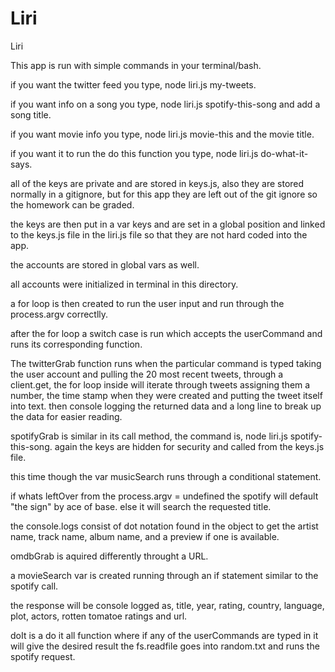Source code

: # Liri
Liri 

This app is run with simple commands in your terminal/bash.

if you want the twitter feed you type, node liri.js my-tweets.

if you want info on a song you type, node liri.js spotify-this-song and add a song title.

if you want movie info you type, node liri.js movie-this and the movie title.

if you want it to run the do this function you type, node liri.js do-what-it-says.

all of the keys are private and are stored in keys.js, also they are stored normally in a gitignore, but for this app they are left out of the git ignore so the homework can be graded.

the keys are then put in a var keys and are set in a global position and linked to the keys.js file in the liri.js file so that they are not hard coded into the app.

the accounts are stored in global vars as well.

all accounts were initialized in terminal in this directory.

a for loop is then created to run the user input and run through the process.argv correctlly.

after the for loop a switch case is run which accepts the userCommand and runs its corresponding function.



The twitterGrab function runs when the particular command is typed taking the user account and pulling the 20 most recent tweets, through a client.get, the for loop inside will iterate through tweets assigning them a number, the time stamp when they were created and putting the tweet itself into text. then console logging the returned data and a long line to break up the data for easier reading.



spotifyGrab is similar in its call method, the command is, node liri.js spotify-this-song. again the keys are hidden for security and called from the keys.js file.
 
this time though the var musicSearch runs through a conditional statement. 

if whats leftOver from the process.argv = undefined the spotify will default "the sign" by ace of base. else it will search the requested title.

the console.logs consist of dot notation found in the object to get the artist name, track name, album name, and a preview if one is available.



omdbGrab is aquired differently throught a URL.

a movieSearch var is created running through an if statement similar to the spotify call.

the response will be console logged as, title, year, rating, country, language, plot, actors, rotten tomatoe ratings and url.

doIt is a do it all function where if any of the userCommands are typed in it will give the desired result the fs.readfile goes into random.txt and runs the spotify request.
⁂
--- Goal of the exercise ---
Since only the total is wanted, work out how many lines of the data above contain "info" and state it alone.

--- Exercise output ---
2